▶ **What to do**
Every record must be copied exactly, except that pictures are dropped.

___

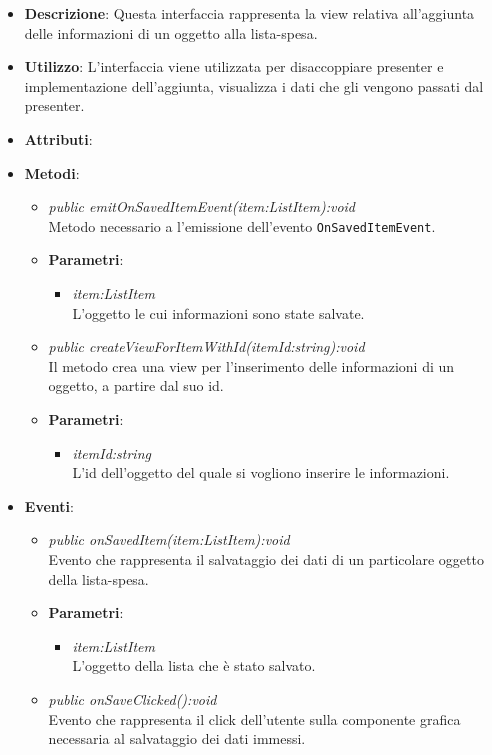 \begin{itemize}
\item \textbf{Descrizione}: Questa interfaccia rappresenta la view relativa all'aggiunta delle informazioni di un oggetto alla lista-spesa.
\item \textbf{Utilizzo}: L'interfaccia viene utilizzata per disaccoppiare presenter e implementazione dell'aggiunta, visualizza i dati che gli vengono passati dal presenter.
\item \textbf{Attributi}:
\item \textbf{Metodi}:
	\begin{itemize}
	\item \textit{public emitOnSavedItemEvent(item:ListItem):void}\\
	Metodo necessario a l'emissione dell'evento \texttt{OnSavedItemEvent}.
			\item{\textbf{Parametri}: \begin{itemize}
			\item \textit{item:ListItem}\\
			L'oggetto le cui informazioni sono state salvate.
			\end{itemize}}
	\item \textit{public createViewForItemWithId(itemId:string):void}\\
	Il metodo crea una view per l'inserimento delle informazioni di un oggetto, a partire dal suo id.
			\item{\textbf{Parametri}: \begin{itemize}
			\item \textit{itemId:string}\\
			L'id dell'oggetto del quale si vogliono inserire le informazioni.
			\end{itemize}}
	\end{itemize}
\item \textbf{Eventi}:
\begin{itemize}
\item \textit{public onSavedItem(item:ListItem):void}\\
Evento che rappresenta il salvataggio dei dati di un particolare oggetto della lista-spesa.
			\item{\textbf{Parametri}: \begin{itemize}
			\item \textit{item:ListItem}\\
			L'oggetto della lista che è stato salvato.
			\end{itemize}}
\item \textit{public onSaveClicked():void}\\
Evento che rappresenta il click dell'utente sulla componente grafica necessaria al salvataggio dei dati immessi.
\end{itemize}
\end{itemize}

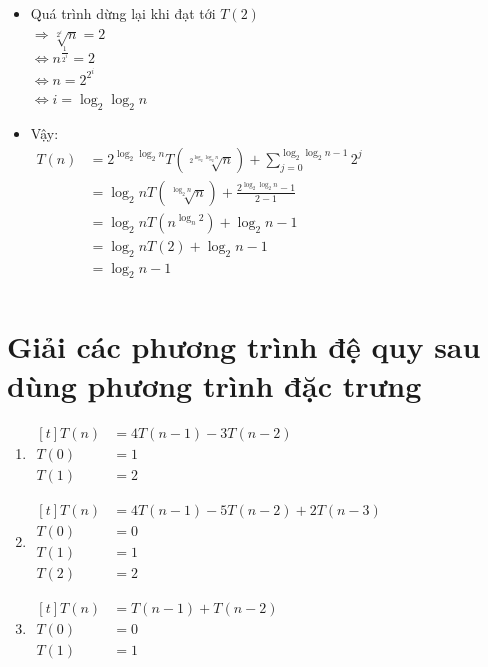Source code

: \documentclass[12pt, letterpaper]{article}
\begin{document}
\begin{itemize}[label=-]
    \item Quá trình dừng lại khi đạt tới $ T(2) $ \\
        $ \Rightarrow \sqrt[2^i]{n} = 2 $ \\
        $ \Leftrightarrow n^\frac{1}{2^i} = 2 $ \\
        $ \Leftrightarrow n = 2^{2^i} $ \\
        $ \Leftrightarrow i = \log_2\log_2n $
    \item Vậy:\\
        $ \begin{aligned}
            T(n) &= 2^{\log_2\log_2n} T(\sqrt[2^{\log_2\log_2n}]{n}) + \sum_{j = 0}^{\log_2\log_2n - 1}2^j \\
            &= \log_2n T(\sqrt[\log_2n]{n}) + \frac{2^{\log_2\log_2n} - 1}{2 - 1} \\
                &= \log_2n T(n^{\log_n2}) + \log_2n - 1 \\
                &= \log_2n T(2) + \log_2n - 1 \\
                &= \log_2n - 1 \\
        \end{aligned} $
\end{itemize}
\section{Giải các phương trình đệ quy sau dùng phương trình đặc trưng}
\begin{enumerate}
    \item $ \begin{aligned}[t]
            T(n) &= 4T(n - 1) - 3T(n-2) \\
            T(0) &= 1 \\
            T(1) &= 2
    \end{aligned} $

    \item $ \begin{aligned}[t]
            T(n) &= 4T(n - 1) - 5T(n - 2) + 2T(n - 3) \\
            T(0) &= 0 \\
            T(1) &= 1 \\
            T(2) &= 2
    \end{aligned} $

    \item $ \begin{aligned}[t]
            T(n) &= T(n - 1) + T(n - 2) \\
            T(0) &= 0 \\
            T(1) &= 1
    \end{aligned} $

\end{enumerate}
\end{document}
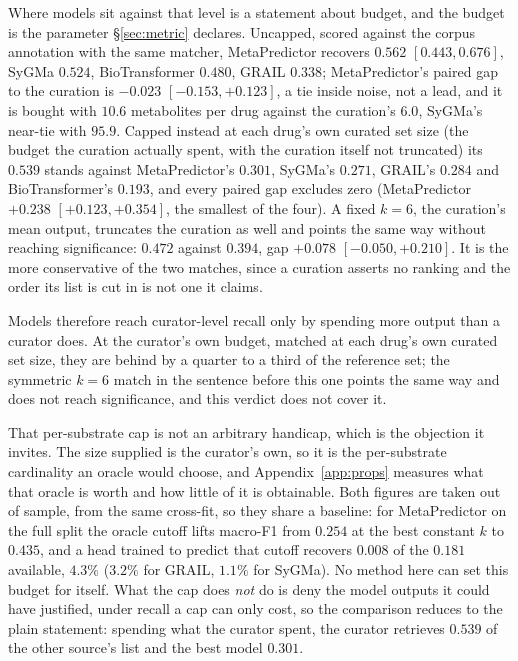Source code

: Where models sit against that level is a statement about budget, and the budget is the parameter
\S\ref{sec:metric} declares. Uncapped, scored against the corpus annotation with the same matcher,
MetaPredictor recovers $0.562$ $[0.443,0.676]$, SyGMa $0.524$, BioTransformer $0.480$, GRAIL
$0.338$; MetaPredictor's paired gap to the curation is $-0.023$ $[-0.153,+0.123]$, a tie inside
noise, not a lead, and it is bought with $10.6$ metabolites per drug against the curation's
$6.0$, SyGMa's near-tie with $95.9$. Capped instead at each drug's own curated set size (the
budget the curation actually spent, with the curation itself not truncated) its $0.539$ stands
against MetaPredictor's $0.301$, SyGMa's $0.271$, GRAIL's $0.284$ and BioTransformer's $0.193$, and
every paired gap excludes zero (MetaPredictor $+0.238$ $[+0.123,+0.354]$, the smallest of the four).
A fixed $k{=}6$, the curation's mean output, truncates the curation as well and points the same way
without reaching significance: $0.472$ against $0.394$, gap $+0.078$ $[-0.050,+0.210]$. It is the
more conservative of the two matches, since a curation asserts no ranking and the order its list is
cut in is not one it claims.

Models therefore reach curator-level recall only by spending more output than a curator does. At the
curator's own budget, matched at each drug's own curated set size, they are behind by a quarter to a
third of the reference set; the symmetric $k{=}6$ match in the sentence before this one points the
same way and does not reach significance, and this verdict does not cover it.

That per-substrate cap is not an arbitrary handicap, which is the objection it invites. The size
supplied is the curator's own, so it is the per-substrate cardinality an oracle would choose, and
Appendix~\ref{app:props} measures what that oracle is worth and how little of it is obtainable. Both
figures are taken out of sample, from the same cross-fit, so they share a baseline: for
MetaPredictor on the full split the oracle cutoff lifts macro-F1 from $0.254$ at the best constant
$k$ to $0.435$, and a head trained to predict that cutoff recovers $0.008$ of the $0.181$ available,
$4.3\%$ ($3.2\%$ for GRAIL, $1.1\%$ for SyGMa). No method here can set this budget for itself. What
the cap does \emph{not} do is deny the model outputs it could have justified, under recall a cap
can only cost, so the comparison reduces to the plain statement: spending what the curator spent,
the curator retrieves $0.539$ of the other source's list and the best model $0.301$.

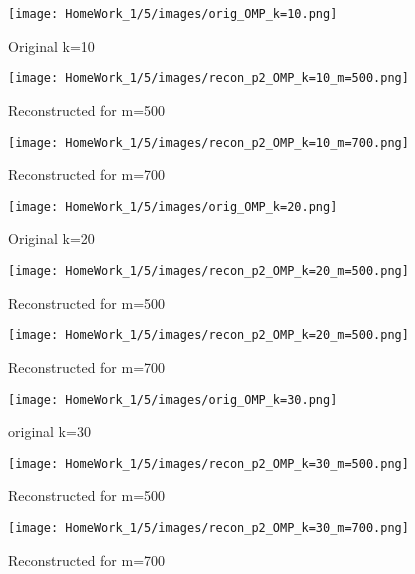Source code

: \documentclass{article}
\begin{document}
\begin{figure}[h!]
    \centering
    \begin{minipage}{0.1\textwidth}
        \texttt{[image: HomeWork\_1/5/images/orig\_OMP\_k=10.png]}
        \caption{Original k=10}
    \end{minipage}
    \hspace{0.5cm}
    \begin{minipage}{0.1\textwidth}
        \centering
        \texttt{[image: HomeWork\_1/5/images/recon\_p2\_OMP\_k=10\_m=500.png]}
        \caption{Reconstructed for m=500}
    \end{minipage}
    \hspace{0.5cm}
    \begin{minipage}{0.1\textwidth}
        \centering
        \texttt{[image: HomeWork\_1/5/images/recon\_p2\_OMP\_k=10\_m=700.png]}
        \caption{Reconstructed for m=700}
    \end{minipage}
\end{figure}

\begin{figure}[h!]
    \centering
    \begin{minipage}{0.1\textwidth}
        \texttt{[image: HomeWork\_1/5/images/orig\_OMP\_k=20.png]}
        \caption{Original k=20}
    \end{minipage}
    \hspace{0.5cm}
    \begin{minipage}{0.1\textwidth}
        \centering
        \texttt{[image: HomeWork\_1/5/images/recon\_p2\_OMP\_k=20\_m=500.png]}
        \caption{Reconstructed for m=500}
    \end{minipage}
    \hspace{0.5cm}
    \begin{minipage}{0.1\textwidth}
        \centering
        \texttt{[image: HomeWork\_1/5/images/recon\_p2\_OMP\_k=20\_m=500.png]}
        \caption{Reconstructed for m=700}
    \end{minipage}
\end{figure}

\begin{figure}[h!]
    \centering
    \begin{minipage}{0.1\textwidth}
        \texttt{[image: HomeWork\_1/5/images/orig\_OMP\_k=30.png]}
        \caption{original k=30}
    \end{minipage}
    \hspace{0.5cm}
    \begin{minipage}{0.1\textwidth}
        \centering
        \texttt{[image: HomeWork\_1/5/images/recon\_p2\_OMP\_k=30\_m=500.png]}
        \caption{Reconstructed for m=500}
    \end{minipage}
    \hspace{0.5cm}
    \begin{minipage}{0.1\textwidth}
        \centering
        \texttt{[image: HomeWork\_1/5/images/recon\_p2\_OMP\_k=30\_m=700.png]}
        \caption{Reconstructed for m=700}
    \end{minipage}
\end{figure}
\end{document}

___

▶ **Output below**
 \begin{itemize}
\item \textbf{Descrizione}: Questa interfaccia rappresenta la view relativa all'aggiunta delle informazioni di un oggetto alla lista-spesa.
\item \textbf{Utilizzo}: L'interfaccia viene utilizzata per disaccoppiare presenter e implementazione dell'aggiunta, visualizza i dati che gli vengono passati dal presenter.
\item \textbf{Attributi}:
\item \textbf{Metodi}:
	\begin{itemize}
	\item \textit{public emitOnSavedItemEvent(item:ListItem):void}\\
	Metodo necessario a l'emissione dell'evento \texttt{OnSavedItemEvent}.
			\item{\textbf{Parametri}: \begin{itemize}
			\item \textit{item:ListItem}\\
			L'oggetto le cui informazioni sono state salvate.
			\end{itemize}}
	\item \textit{public createViewForItemWithId(itemId:string):void}\\
	Il metodo crea una view per l'inserimento delle informazioni di un oggetto, a partire dal suo id.
			\item{\textbf{Parametri}: \begin{itemize}
			\item \textit{itemId:string}\\
			L'id dell'oggetto del quale si vogliono inserire le informazioni.
			\end{itemize}}
	\end{itemize}
\item \textbf{Eventi}:
\begin{itemize}
\item \textit{public onSavedItem(item:ListItem):void}\\
Evento che rappresenta il salvataggio dei dati di un particolare oggetto della lista-spesa.
			\item{\textbf{Parametri}: \begin{itemize}
			\item \textit{item:ListItem}\\
			L'oggetto della lista che è stato salvato.
			\end{itemize}}
\item \textit{public onSaveClicked():void}\\
Evento che rappresenta il click dell'utente sulla componente grafica necessaria al salvataggio dei dati immessi.
\end{itemize}
\end{itemize}

Source code

: \documentclass[12pt, letterpaper]{article}
\begin{document}
\begin{itemize}[label=-]
    \item Quá trình dừng lại khi đạt tới $ T(2) $ \\
        $ \Rightarrow \sqrt[2^i]{n} = 2 $ \\
        $ \Leftrightarrow n^\frac{1}{2^i} = 2 $ \\
        $ \Leftrightarrow n = 2^{2^i} $ \\
        $ \Leftrightarrow i = \log_2\log_2n $
    \item Vậy:\\
        $ \begin{aligned}
            T(n) &= 2^{\log_2\log_2n} T(\sqrt[2^{\log_2\log_2n}]{n}) + \sum_{j = 0}^{\log_2\log_2n - 1}2^j \\
            &= \log_2n T(\sqrt[\log_2n]{n}) + \frac{2^{\log_2\log_2n} - 1}{2 - 1} \\
                &= \log_2n T(n^{\log_n2}) + \log_2n - 1 \\
                &= \log_2n T(2) + \log_2n - 1 \\
                &= \log_2n - 1 \\
        \end{aligned} $
\end{itemize}
\section{Giải các phương trình đệ quy sau dùng phương trình đặc trưng}
\begin{enumerate}
    \item $ \begin{aligned}[t]
            T(n) &= 4T(n - 1) - 3T(n-2) \\
            T(0) &= 1 \\
            T(1) &= 2
    \end{aligned} $

    \item $ \begin{aligned}[t]
            T(n) &= 4T(n - 1) - 5T(n - 2) + 2T(n - 3) \\
            T(0) &= 0 \\
            T(1) &= 1 \\
            T(2) &= 2
    \end{aligned} $

    \item $ \begin{aligned}[t]
            T(n) &= T(n - 1) + T(n - 2) \\
            T(0) &= 0 \\
            T(1) &= 1
    \end{aligned} $

\end{enumerate}
\end{document}
Source code

: Where models sit against that level is a statement about budget, and the budget is the parameter
\S\ref{sec:metric} declares. Uncapped, scored against the corpus annotation with the same matcher,
MetaPredictor recovers $0.562$ $[0.443,0.676]$, SyGMa $0.524$, BioTransformer $0.480$, GRAIL
$0.338$; MetaPredictor's paired gap to the curation is $-0.023$ $[-0.153,+0.123]$, a tie inside
noise, not a lead, and it is bought with $10.6$ metabolites per drug against the curation's
$6.0$, SyGMa's near-tie with $95.9$. Capped instead at each drug's own curated set size (the
budget the curation actually spent, with the curation itself not truncated) its $0.539$ stands
against MetaPredictor's $0.301$, SyGMa's $0.271$, GRAIL's $0.284$ and BioTransformer's $0.193$, and
every paired gap excludes zero (MetaPredictor $+0.238$ $[+0.123,+0.354]$, the smallest of the four).
A fixed $k{=}6$, the curation's mean output, truncates the curation as well and points the same way
without reaching significance: $0.472$ against $0.394$, gap $+0.078$ $[-0.050,+0.210]$. It is the
more conservative of the two matches, since a curation asserts no ranking and the order its list is
cut in is not one it claims.

Models therefore reach curator-level recall only by spending more output than a curator does. At the
curator's own budget, matched at each drug's own curated set size, they are behind by a quarter to a
third of the reference set; the symmetric $k{=}6$ match in the sentence before this one points the
same way and does not reach significance, and this verdict does not cover it.

That per-substrate cap is not an arbitrary handicap, which is the objection it invites. The size
supplied is the curator's own, so it is the per-substrate cardinality an oracle would choose, and
Appendix~\ref{app:props} measures what that oracle is worth and how little of it is obtainable. Both
figures are taken out of sample, from the same cross-fit, so they share a baseline: for
MetaPredictor on the full split the oracle cutoff lifts macro-F1 from $0.254$ at the best constant
$k$ to $0.435$, and a head trained to predict that cutoff recovers $0.008$ of the $0.181$ available,
$4.3\%$ ($3.2\%$ for GRAIL, $1.1\%$ for SyGMa). No method here can set this budget for itself. What
the cap does \emph{not} do is deny the model outputs it could have justified, under recall a cap
can only cost, so the comparison reduces to the plain statement: spending what the curator spent,
the curator retrieves $0.539$ of the other source's list and the best model $0.301$.

Source code

: \documentclass{article}
\begin{document}
\begin{figure}[h!]
    \centering
    \begin{minipage}{0.1\textwidth}
        \texttt{[image: HomeWork\_1/5/images/orig\_OMP\_k=10.png]}
        \caption{Original k=10}
    \end{minipage}
    \hspace{0.5cm}
    \begin{minipage}{0.1\textwidth}
        \centering
        \texttt{[image: HomeWork\_1/5/images/recon\_p2\_OMP\_k=10\_m=500.png]}
        \caption{Reconstructed for m=500}
    \end{minipage}
    \hspace{0.5cm}
    \begin{minipage}{0.1\textwidth}
        \centering
        \texttt{[image: HomeWork\_1/5/images/recon\_p2\_OMP\_k=10\_m=700.png]}
        \caption{Reconstructed for m=700}
    \end{minipage}
\end{figure}

\begin{figure}[h!]
    \centering
    \begin{minipage}{0.1\textwidth}
        \texttt{[image: HomeWork\_1/5/images/orig\_OMP\_k=20.png]}
        \caption{Original k=20}
    \end{minipage}
    \hspace{0.5cm}
    \begin{minipage}{0.1\textwidth}
        \centering
        \texttt{[image: HomeWork\_1/5/images/recon\_p2\_OMP\_k=20\_m=500.png]}
        \caption{Reconstructed for m=500}
    \end{minipage}
    \hspace{0.5cm}
    \begin{minipage}{0.1\textwidth}
        \centering
        \texttt{[image: HomeWork\_1/5/images/recon\_p2\_OMP\_k=20\_m=500.png]}
        \caption{Reconstructed for m=700}
    \end{minipage}
\end{figure}

\begin{figure}[h!]
    \centering
    \begin{minipage}{0.1\textwidth}
        \texttt{[image: HomeWork\_1/5/images/orig\_OMP\_k=30.png]}
        \caption{original k=30}
    \end{minipage}
    \hspace{0.5cm}
    \begin{minipage}{0.1\textwidth}
        \centering
        \texttt{[image: HomeWork\_1/5/images/recon\_p2\_OMP\_k=30\_m=500.png]}
        \caption{Reconstructed for m=500}
    \end{minipage}
    \hspace{0.5cm}
    \begin{minipage}{0.1\textwidth}
        \centering
        \texttt{[image: HomeWork\_1/5/images/recon\_p2\_OMP\_k=30\_m=700.png]}
        \caption{Reconstructed for m=700}
    \end{minipage}
\end{figure}
\end{document}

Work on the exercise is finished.